◆ **Stored data entries**
+--

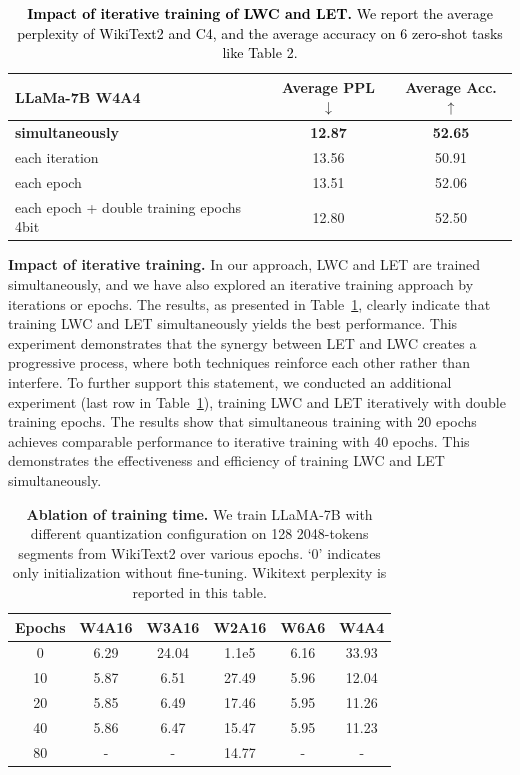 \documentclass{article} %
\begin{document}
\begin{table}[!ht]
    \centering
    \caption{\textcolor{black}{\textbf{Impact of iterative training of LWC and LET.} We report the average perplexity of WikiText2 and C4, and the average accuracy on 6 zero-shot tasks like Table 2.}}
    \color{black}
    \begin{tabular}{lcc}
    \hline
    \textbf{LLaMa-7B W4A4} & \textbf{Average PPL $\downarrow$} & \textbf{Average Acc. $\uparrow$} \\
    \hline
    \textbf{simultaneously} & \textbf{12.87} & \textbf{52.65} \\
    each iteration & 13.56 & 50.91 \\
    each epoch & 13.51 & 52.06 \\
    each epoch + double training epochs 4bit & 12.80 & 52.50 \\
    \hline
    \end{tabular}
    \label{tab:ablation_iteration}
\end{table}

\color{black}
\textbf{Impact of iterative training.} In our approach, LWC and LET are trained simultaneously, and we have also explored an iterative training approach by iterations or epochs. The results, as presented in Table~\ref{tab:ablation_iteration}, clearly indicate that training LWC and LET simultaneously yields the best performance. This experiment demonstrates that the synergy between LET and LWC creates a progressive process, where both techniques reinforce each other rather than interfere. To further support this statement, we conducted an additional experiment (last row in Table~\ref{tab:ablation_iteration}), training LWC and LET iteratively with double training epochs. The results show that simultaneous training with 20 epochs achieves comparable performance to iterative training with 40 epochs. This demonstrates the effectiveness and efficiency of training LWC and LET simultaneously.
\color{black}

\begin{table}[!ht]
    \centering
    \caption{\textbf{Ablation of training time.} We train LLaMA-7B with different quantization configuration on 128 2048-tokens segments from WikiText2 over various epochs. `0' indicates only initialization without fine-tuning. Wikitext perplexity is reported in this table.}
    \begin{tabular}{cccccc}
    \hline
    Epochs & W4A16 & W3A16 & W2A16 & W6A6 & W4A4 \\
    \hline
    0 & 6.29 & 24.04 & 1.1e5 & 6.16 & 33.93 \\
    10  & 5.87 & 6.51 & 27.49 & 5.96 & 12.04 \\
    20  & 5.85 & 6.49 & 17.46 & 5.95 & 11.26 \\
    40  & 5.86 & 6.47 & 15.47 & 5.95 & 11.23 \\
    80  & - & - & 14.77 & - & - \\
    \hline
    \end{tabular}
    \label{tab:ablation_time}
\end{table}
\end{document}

+--

◆ **THE PROBLEM**
The expected output is every entry, retyped exactly, with all pictures removed.

◆ **ANSWER TO THIS TASK**
 \documentclass{article} %
\begin{document}
\begin{table}[!ht]
    \centering
    \caption{\textcolor{black}{\textbf{Impact of iterative training of LWC and LET.} We report the average perplexity of WikiText2 and C4, and the average accuracy on 6 zero-shot tasks like Table 2.}}
    \color{black}
    \begin{tabular}{lcc}
    \hline
    \textbf{LLaMa-7B W4A4} & \textbf{Average PPL $\downarrow$} & \textbf{Average Acc. $\uparrow$} \\
    \hline
    \textbf{simultaneously} & \textbf{12.87} & \textbf{52.65} \\
    each iteration & 13.56 & 50.91 \\
    each epoch & 13.51 & 52.06 \\
    each epoch + double training epochs 4bit & 12.80 & 52.50 \\
    \hline
    \end{tabular}
    \label{tab:ablation_iteration}
\end{table}

\color{black}
\textbf{Impact of iterative training.} In our approach, LWC and LET are trained simultaneously, and we have also explored an iterative training approach by iterations or epochs. The results, as presented in Table~\ref{tab:ablation_iteration}, clearly indicate that training LWC and LET simultaneously yields the best performance. This experiment demonstrates that the synergy between LET and LWC creates a progressive process, where both techniques reinforce each other rather than interfere. To further support this statement, we conducted an additional experiment (last row in Table~\ref{tab:ablation_iteration}), training LWC and LET iteratively with double training epochs. The results show that simultaneous training with 20 epochs achieves comparable performance to iterative training with 40 epochs. This demonstrates the effectiveness and efficiency of training LWC and LET simultaneously.
\color{black}

\begin{table}[!ht]
    \centering
    \caption{\textbf{Ablation of training time.} We train LLaMA-7B with different quantization configuration on 128 2048-tokens segments from WikiText2 over various epochs. `0' indicates only initialization without fine-tuning. Wikitext perplexity is reported in this table.}
    \begin{tabular}{cccccc}
    \hline
    Epochs & W4A16 & W3A16 & W2A16 & W6A6 & W4A4 \\
    \hline
    0 & 6.29 & 24.04 & 1.1e5 & 6.16 & 33.93 \\
    10  & 5.87 & 6.51 & 27.49 & 5.96 & 12.04 \\
    20  & 5.85 & 6.49 & 17.46 & 5.95 & 11.26 \\
    40  & 5.86 & 6.47 & 15.47 & 5.95 & 11.23 \\
    80  & - & - & 14.77 & - & - \\
    \hline
    \end{tabular}
    \label{tab:ablation_time}
\end{table}
\end{document}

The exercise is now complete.